From the entries below, copy each line in which the word "right" occurs.

__INFORMATION PROVIDED__
[Start of section]

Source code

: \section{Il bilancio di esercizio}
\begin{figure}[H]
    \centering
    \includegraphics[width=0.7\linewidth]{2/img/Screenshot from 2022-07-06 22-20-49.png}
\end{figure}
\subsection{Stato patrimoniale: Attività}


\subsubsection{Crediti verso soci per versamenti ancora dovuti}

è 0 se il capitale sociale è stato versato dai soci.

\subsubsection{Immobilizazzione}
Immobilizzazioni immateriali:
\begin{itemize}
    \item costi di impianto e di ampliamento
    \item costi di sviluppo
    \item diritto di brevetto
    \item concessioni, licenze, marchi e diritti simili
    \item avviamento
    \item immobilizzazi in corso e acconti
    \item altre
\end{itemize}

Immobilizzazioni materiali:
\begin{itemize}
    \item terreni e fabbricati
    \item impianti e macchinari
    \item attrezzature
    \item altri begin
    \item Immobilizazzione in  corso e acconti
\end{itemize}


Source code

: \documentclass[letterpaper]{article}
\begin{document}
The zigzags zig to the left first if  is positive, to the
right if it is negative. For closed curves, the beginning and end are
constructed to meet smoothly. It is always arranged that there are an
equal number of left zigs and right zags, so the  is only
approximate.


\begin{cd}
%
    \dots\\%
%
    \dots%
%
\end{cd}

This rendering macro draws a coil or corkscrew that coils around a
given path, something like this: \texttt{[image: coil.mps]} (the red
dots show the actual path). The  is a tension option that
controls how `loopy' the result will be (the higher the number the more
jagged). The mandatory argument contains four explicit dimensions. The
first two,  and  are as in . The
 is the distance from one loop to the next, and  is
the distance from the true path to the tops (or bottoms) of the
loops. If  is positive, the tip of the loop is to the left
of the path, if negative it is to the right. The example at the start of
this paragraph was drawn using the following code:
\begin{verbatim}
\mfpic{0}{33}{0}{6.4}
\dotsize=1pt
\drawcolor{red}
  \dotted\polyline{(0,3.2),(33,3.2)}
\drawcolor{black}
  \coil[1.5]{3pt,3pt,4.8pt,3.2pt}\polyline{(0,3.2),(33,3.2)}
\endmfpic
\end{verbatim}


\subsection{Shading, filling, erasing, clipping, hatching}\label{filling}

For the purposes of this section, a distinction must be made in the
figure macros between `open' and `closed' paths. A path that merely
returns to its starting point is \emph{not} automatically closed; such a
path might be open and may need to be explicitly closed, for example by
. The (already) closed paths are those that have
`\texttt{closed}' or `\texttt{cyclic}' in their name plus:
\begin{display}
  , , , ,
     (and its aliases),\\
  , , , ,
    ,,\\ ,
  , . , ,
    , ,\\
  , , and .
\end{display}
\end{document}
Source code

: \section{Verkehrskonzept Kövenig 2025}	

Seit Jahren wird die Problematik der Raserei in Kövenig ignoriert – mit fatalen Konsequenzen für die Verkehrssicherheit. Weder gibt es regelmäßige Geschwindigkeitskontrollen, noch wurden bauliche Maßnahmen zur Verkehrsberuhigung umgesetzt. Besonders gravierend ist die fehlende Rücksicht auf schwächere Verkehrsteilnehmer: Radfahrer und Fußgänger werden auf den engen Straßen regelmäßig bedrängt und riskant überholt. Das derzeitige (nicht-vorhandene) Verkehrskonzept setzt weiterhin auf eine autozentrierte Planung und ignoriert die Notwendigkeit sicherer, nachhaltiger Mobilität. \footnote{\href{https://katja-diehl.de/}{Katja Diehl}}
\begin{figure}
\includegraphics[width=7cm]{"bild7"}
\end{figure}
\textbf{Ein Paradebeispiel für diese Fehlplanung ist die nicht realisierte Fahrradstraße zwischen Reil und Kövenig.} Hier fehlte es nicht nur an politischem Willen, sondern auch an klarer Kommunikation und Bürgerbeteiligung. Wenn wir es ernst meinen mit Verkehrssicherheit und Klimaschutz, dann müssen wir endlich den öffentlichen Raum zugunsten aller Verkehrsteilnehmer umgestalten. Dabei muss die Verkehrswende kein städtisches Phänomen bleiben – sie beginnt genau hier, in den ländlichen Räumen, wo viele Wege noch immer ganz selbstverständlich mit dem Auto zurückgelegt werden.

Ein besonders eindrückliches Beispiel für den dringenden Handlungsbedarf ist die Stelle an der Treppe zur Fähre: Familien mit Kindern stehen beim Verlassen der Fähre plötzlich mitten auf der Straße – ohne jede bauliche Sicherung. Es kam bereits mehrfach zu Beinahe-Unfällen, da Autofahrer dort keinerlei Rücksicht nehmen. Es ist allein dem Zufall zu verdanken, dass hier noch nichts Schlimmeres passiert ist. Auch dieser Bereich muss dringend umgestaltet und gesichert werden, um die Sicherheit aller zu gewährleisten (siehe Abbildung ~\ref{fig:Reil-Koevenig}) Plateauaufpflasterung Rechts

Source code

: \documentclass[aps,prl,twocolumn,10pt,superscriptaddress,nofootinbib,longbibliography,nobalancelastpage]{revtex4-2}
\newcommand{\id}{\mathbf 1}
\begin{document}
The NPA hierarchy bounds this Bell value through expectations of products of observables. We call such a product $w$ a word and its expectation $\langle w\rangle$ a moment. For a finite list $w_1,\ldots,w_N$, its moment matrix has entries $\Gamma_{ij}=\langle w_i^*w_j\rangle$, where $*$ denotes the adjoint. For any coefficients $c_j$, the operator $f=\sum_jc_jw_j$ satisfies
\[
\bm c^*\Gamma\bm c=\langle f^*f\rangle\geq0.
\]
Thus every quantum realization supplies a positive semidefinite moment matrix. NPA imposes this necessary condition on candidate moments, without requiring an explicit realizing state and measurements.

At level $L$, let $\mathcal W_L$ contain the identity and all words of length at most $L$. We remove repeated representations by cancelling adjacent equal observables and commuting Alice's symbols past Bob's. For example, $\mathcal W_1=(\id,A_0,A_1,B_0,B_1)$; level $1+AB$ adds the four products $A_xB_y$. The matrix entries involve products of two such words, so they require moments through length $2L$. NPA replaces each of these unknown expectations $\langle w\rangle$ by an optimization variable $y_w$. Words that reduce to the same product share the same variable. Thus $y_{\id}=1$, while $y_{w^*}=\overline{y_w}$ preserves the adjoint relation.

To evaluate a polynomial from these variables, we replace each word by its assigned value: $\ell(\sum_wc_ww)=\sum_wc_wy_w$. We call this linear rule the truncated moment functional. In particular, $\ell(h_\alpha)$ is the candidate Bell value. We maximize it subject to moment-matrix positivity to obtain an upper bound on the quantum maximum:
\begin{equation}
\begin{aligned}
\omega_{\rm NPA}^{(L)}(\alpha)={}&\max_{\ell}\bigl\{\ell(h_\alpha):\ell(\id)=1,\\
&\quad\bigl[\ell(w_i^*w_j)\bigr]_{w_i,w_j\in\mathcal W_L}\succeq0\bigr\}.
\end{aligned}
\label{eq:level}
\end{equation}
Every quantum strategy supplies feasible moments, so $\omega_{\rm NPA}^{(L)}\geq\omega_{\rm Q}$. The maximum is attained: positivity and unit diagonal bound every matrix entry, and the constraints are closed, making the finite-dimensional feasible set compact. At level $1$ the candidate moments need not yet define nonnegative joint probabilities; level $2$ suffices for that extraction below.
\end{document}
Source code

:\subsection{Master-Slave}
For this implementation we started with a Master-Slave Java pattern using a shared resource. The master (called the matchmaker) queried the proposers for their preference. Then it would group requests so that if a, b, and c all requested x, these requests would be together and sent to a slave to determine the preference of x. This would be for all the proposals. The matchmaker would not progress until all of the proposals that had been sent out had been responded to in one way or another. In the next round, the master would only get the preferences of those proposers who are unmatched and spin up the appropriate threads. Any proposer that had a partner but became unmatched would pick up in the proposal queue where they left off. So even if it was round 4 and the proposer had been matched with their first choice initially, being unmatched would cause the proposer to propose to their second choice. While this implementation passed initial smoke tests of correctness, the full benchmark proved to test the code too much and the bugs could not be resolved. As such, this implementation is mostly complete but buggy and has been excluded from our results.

[End of section]

__ANSWER BOX__
right if it is negative. For closed curves, the beginning and end are
equal number of left zigs and right zags, so the  is only
of the path, if negative it is to the right. The example at the start of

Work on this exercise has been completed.